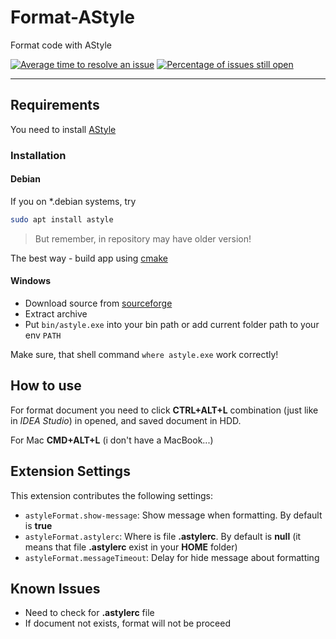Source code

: # Format-AStyle

Format code with AStyle

[![Average time to resolve an issue](https://isitmaintained.com/badge/resolution/astyle-format/vscode-format.svg)](http://isitmaintained.com/project/astyle-format/vscode-format "Average time to resolve an issue")
[![Percentage of issues still open](https://isitmaintained.com/badge/open/astyle-format/vscode-format.svg)](http://isitmaintained.com/project/astyle-format/vscode-format "Percentage of issues still open")

***

## Requirements

You need to install [AStyle](http://astyle.sourceforge.net/)

### Installation

#### Debian

If you on *.debian systems, try

```bash
sudo apt install astyle
```

> But remember, in repository may have older version!

The best way - build app using [cmake](https://cmake.org)

#### Windows

* Download source from [sourceforge](http://astyle.sourceforge.net)
* Extract archive
* Put `bin/astyle.exe` into your bin path or add current folder path to your env `PATH`

Make sure, that shell command `where astyle.exe` work correctly!

## How to use

For format document you need to click __CTRL+ALT+L__ combination (just like in *IDEA Studio*) in opened, and saved document in HDD.

For Mac __CMD+ALT+L__ (i don't have a MacBook...)

## Extension Settings

This extension contributes the following settings:

* `astyleFormat.show-message`: Show message when formatting. By default is __true__
* `astyleFormat.astylerc`: Where is file __.astylerc__. By default is __null__ (it means that file __.astylerc__ exist in your __HOME__ folder)
* `astyleFormat.messageTimeout`: Delay for hide message about formatting

## Known Issues

* Need to check for __.astylerc__ file
* If document not exists, format will not be proceed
━━━━━━━━
§ **Task description**
Retype the entries above exactly. Stop after the line containing "have older version!", and omit the pictures.

§ **The completed task**
Source code

: # Format-AStyle

Format code with AStyle

[![Average time to resolve an issue](https://isitmaintained.com/badge/resolution/astyle-format/vscode-format.svg)](http://isitmaintained.com/project/astyle-format/vscode-format "Average time to resolve an issue")
[![Percentage of issues still open](https://isitmaintained.com/badge/open/astyle-format/vscode-format.svg)](http://isitmaintained.com/project/astyle-format/vscode-format "Percentage of issues still open")

***

## Requirements

You need to install [AStyle](http://astyle.sourceforge.net/)

### Installation

#### Debian

If you on *.debian systems, try

```bash
sudo apt install astyle
```

> But remember, in repository may have older version!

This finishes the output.